* **TRY IT**:
Using the data that follows, return exactly the lines from the one that contains "You should address" through the one that contains "If you answer", ends included.

* **EXTRACTED ENTRIES**:
=======

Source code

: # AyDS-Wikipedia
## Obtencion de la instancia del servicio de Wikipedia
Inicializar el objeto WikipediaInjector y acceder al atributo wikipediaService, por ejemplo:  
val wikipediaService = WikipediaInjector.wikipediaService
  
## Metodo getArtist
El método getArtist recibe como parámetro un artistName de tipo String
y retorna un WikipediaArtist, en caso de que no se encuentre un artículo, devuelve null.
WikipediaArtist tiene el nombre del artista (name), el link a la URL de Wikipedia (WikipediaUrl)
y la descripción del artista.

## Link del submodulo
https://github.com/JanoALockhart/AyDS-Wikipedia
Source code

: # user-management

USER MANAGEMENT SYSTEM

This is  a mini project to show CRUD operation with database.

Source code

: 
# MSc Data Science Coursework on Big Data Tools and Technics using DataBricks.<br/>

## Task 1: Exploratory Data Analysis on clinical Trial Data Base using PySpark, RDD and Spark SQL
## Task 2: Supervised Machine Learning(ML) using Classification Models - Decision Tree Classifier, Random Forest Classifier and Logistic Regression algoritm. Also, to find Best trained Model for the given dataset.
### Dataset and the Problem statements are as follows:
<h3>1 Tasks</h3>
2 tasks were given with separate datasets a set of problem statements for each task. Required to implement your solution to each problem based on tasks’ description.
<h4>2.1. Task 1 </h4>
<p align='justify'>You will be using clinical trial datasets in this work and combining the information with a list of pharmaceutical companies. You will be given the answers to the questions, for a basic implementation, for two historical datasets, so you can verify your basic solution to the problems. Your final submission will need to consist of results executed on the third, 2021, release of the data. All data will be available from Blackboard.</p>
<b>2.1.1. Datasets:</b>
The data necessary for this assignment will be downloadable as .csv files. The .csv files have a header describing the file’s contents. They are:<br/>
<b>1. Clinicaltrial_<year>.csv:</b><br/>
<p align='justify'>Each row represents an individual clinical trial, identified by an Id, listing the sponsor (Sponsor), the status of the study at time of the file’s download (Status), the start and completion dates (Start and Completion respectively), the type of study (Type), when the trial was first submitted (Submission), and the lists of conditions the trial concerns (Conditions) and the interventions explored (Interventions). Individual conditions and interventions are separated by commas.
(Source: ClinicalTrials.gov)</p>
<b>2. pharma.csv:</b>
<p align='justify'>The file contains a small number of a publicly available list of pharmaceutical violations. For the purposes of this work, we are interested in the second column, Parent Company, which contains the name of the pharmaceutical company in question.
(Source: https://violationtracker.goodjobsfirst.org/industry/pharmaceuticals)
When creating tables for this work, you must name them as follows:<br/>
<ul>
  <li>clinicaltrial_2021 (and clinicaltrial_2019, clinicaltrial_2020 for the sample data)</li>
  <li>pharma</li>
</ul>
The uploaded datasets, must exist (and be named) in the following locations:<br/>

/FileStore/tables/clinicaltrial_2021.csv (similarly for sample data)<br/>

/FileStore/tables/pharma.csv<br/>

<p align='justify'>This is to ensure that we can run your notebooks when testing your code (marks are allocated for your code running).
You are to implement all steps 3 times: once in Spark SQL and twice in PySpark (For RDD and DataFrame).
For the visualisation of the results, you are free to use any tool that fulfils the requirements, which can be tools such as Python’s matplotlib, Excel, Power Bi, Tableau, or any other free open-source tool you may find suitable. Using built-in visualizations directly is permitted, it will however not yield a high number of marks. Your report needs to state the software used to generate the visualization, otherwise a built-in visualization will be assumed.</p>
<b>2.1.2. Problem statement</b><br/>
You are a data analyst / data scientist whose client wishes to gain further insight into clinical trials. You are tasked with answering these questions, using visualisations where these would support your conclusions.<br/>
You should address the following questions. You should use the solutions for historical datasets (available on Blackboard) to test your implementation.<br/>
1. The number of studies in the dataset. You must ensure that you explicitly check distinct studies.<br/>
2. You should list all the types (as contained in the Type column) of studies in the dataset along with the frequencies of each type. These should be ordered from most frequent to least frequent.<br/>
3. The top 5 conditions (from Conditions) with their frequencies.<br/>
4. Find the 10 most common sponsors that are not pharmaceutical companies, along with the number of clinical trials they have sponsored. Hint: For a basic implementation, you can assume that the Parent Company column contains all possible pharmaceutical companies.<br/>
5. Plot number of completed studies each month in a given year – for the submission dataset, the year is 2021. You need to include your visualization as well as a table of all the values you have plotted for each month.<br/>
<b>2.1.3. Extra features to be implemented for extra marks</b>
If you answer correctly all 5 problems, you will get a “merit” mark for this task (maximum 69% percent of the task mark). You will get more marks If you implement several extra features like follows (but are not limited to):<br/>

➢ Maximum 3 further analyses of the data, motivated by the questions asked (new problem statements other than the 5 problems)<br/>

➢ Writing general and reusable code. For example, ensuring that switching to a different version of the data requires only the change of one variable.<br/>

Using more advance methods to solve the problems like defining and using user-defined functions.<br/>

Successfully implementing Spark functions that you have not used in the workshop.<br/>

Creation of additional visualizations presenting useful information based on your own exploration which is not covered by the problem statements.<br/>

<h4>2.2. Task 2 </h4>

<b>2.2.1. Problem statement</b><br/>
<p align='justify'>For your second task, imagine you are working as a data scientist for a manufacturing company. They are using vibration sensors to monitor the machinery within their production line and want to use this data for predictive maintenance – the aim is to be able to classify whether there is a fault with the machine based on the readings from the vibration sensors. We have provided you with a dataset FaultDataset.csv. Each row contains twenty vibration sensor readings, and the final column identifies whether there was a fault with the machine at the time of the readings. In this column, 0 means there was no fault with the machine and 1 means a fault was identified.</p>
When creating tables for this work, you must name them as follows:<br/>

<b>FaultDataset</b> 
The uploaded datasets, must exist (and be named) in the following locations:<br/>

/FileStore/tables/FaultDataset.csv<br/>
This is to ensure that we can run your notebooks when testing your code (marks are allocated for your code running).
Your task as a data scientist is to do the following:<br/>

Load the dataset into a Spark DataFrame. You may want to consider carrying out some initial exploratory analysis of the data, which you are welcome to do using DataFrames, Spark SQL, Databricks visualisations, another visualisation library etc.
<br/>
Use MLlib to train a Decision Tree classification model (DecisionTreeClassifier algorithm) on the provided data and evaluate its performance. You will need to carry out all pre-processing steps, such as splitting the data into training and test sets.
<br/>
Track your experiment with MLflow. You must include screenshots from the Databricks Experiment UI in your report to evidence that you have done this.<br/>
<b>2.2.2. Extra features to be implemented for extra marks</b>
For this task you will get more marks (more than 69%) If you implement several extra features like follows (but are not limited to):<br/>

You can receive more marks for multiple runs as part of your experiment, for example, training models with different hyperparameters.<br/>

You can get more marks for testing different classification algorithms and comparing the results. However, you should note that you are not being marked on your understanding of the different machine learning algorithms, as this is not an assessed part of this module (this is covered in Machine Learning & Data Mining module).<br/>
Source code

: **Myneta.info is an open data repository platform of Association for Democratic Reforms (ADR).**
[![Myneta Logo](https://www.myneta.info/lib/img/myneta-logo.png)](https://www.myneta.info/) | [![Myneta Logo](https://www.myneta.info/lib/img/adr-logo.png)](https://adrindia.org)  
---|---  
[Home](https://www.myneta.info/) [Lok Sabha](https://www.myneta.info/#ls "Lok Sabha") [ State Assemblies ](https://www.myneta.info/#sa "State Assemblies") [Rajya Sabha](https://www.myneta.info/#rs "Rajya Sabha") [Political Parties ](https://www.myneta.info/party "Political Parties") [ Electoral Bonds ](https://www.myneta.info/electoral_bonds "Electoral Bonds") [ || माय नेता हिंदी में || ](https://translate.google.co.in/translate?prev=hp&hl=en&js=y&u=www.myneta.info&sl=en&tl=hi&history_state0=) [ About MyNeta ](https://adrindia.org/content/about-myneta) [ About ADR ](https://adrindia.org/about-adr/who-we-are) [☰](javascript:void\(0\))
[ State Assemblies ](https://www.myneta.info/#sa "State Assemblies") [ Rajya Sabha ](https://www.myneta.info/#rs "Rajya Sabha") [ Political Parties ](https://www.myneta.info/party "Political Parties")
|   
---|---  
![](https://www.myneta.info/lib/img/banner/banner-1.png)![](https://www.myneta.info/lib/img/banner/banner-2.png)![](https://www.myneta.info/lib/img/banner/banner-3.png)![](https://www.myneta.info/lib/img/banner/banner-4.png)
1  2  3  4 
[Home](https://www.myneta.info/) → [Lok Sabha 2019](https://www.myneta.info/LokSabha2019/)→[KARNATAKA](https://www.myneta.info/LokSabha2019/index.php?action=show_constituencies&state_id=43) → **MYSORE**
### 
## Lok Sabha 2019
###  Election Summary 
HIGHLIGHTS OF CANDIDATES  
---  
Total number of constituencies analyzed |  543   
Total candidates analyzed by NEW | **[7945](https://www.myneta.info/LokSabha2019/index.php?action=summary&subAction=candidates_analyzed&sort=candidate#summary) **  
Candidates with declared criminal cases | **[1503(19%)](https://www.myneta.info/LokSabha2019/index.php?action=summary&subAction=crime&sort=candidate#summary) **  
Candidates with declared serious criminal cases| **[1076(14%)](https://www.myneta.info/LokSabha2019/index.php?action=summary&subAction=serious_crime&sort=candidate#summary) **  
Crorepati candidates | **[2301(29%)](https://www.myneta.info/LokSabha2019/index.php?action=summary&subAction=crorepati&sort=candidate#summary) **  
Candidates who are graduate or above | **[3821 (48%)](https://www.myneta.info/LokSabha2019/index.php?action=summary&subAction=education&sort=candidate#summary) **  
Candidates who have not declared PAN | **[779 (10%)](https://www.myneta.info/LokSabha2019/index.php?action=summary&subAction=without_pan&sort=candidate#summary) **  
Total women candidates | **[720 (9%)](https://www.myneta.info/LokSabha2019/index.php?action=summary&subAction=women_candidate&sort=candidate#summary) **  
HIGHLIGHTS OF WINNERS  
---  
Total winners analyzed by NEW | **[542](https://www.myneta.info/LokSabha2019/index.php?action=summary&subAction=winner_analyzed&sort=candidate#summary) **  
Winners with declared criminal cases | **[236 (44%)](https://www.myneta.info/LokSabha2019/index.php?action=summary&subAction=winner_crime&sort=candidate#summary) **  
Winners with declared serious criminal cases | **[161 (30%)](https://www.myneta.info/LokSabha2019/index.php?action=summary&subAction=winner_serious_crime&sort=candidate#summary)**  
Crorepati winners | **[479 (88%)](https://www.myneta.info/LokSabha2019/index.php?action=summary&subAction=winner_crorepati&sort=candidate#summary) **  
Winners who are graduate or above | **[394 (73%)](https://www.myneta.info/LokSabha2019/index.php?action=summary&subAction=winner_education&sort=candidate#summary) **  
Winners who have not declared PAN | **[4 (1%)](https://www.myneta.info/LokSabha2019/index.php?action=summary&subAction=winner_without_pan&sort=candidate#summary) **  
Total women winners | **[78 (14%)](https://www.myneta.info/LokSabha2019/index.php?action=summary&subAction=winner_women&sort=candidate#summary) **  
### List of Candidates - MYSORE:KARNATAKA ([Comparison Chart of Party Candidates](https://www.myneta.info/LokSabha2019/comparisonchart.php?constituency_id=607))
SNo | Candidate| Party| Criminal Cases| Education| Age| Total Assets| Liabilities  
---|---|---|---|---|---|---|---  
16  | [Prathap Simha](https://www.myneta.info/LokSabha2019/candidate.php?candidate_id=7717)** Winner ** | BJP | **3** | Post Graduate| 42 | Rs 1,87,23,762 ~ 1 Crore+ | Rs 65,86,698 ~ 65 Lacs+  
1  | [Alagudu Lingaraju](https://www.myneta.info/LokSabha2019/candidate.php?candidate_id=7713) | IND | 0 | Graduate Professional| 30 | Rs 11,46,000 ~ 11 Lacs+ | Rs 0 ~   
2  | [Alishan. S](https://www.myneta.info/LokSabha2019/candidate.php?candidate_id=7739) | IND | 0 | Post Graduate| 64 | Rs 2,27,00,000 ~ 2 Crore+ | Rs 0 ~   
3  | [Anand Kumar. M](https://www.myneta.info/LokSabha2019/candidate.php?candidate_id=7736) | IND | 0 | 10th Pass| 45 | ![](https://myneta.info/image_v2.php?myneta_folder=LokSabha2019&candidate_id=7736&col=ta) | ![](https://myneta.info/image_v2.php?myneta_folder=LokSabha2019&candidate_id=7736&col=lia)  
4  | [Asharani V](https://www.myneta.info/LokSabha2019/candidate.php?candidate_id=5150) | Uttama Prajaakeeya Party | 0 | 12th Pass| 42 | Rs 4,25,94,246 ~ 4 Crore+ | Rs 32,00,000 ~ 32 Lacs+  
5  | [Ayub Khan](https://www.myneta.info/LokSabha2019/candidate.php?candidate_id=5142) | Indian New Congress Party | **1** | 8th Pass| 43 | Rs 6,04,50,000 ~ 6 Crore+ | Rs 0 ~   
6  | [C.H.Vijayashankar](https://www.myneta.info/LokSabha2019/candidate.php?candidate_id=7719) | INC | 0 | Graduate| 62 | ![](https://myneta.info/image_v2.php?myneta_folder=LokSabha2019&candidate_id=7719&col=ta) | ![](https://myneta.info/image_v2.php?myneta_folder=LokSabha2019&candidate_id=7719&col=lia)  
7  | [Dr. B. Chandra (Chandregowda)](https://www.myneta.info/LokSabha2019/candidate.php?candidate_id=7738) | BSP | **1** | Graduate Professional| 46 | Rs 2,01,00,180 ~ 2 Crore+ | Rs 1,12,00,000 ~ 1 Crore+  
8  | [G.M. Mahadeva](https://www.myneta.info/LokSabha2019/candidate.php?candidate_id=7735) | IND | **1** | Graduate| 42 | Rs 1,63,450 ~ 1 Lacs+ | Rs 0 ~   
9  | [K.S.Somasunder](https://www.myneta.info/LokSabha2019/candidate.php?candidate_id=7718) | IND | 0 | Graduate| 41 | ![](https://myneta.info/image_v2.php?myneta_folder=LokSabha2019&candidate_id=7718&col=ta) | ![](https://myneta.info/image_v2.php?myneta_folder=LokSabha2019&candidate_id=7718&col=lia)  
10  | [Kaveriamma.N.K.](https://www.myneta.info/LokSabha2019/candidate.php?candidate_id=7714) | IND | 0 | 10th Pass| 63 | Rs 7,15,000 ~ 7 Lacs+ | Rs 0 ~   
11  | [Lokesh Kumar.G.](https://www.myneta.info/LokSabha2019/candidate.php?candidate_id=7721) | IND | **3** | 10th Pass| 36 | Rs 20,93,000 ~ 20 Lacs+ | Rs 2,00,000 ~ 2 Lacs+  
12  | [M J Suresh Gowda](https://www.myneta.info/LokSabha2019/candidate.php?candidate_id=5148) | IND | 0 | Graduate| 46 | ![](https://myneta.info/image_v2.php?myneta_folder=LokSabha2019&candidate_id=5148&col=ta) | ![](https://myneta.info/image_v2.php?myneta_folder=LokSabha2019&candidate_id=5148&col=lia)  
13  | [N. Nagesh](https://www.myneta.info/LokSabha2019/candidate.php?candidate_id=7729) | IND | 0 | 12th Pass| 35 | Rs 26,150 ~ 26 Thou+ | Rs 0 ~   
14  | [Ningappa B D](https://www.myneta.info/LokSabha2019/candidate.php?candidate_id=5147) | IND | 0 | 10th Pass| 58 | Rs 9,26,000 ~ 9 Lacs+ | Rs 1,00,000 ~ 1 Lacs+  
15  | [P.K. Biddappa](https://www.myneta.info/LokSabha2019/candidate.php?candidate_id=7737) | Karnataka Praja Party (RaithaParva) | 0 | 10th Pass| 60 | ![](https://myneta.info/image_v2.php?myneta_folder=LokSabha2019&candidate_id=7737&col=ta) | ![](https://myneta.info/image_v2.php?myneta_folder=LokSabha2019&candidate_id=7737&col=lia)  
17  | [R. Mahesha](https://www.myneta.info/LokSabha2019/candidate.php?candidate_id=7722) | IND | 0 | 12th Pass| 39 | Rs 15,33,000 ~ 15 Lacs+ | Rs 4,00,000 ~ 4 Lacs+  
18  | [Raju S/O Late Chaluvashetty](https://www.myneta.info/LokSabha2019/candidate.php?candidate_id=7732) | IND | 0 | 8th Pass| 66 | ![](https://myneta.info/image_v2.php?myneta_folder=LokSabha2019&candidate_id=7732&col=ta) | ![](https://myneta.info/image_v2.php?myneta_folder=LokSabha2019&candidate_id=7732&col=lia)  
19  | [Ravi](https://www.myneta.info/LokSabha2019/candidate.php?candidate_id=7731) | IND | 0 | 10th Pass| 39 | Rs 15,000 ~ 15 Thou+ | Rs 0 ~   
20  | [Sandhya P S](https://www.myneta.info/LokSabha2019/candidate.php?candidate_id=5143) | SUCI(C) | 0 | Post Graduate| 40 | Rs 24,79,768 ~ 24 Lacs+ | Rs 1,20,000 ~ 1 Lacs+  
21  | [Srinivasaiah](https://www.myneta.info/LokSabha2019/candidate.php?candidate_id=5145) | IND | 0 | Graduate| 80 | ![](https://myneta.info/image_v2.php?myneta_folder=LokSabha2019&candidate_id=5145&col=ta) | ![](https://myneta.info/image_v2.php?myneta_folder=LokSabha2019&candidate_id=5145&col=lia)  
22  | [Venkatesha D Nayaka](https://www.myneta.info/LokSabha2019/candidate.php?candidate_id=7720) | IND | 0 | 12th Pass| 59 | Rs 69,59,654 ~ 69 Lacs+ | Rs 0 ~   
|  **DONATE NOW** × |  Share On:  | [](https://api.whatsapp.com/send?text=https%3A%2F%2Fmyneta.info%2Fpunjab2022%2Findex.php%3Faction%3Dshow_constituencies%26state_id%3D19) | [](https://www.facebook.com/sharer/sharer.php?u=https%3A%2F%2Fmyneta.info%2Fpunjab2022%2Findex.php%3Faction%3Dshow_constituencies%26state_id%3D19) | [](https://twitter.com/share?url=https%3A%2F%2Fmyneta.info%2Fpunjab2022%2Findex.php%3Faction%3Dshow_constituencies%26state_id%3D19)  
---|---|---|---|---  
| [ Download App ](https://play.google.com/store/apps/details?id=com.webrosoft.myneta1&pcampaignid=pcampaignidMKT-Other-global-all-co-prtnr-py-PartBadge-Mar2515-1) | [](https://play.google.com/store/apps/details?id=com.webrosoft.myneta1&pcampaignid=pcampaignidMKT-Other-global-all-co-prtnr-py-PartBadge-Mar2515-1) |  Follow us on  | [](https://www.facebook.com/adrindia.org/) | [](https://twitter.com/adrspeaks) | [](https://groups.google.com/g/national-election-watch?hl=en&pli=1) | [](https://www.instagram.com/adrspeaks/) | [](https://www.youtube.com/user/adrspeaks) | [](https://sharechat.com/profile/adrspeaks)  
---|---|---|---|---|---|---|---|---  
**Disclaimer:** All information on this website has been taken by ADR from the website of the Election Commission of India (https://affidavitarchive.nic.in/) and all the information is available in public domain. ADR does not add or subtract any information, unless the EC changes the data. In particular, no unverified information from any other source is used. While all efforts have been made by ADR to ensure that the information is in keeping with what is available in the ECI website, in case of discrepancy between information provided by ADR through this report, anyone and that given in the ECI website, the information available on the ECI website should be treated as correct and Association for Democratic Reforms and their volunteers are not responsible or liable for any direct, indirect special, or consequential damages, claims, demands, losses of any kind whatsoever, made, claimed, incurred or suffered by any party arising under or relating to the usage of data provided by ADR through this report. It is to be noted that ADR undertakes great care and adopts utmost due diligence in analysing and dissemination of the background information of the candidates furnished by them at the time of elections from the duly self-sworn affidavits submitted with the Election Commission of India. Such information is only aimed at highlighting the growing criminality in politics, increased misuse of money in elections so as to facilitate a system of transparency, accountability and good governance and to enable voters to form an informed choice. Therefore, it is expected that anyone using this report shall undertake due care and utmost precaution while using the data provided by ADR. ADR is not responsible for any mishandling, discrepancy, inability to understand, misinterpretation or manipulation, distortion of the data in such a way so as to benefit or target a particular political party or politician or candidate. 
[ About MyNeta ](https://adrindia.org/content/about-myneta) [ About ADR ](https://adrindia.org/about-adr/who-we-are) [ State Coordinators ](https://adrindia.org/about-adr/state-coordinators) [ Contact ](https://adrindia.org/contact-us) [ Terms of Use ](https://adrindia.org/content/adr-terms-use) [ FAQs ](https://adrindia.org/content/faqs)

=======

* **SOLUTION TO THIS EXERCISE**:
You should address the following questions. You should use the solutions for historical datasets (available on Blackboard) to test your implementation.<br/>
1. The number of studies in the dataset. You must ensure that you explicitly check distinct studies.<br/>
2. You should list all the types (as contained in the Type column) of studies in the dataset along with the frequencies of each type. These should be ordered from most frequent to least frequent.<br/>
3. The top 5 conditions (from Conditions) with their frequencies.<br/>
4. Find the 10 most common sponsors that are not pharmaceutical companies, along with the number of clinical trials they have sponsored. Hint: For a basic implementation, you can assume that the Parent Company column contains all possible pharmaceutical companies.<br/>
5. Plot number of completed studies each month in a given year – for the submission dataset, the year is 2021. You need to include your visualization as well as a table of all the values you have plotted for each month.<br/>
<b>2.1.3. Extra features to be implemented for extra marks</b>
If you answer correctly all 5 problems, you will get a “merit” mark for this task (maximum 69% percent of the task mark). You will get more marks If you implement several extra features like follows (but are not limited to):<br/>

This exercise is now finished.